# EXERCISE GOAL
Find the word "Management" in the records and copy every line where it occurs.

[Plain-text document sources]

※ ※ ※

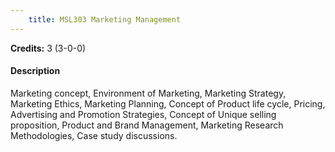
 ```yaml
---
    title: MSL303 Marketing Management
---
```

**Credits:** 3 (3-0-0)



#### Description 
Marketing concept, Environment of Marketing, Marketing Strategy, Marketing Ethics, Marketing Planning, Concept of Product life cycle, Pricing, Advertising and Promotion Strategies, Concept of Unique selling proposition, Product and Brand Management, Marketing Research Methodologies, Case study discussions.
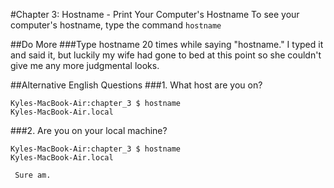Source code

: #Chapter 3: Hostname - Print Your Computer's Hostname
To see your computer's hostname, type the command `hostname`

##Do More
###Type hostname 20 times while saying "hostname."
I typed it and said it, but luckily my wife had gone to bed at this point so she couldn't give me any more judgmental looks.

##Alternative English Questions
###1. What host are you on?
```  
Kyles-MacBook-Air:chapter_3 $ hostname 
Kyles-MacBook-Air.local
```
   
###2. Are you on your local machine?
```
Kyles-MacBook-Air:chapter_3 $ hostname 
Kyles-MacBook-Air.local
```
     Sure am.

※ ※ ※

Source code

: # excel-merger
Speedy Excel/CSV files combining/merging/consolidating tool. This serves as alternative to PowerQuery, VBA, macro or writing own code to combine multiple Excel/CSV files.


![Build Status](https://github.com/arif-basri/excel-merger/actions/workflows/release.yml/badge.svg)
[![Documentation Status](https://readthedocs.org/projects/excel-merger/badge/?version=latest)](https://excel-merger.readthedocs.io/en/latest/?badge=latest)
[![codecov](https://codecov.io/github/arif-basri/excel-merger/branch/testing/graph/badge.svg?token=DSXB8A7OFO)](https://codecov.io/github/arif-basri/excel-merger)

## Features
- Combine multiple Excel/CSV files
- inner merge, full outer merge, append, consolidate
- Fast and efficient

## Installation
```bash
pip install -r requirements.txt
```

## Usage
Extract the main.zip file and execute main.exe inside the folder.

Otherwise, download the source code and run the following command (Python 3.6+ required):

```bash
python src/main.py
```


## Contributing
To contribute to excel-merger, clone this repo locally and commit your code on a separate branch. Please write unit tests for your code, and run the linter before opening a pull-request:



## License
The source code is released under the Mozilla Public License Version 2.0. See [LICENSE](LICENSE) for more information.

※ ※ ※

# TASK OUTPUT
    title: MSL303 Marketing Management
Marketing concept, Environment of Marketing, Marketing Strategy, Marketing Ethics, Marketing Planning, Concept of Product life cycle, Pricing, Advertising and Promotion Strategies, Concept of Unique selling proposition, Product and Brand Management, Marketing Research Methodologies, Case study discussions.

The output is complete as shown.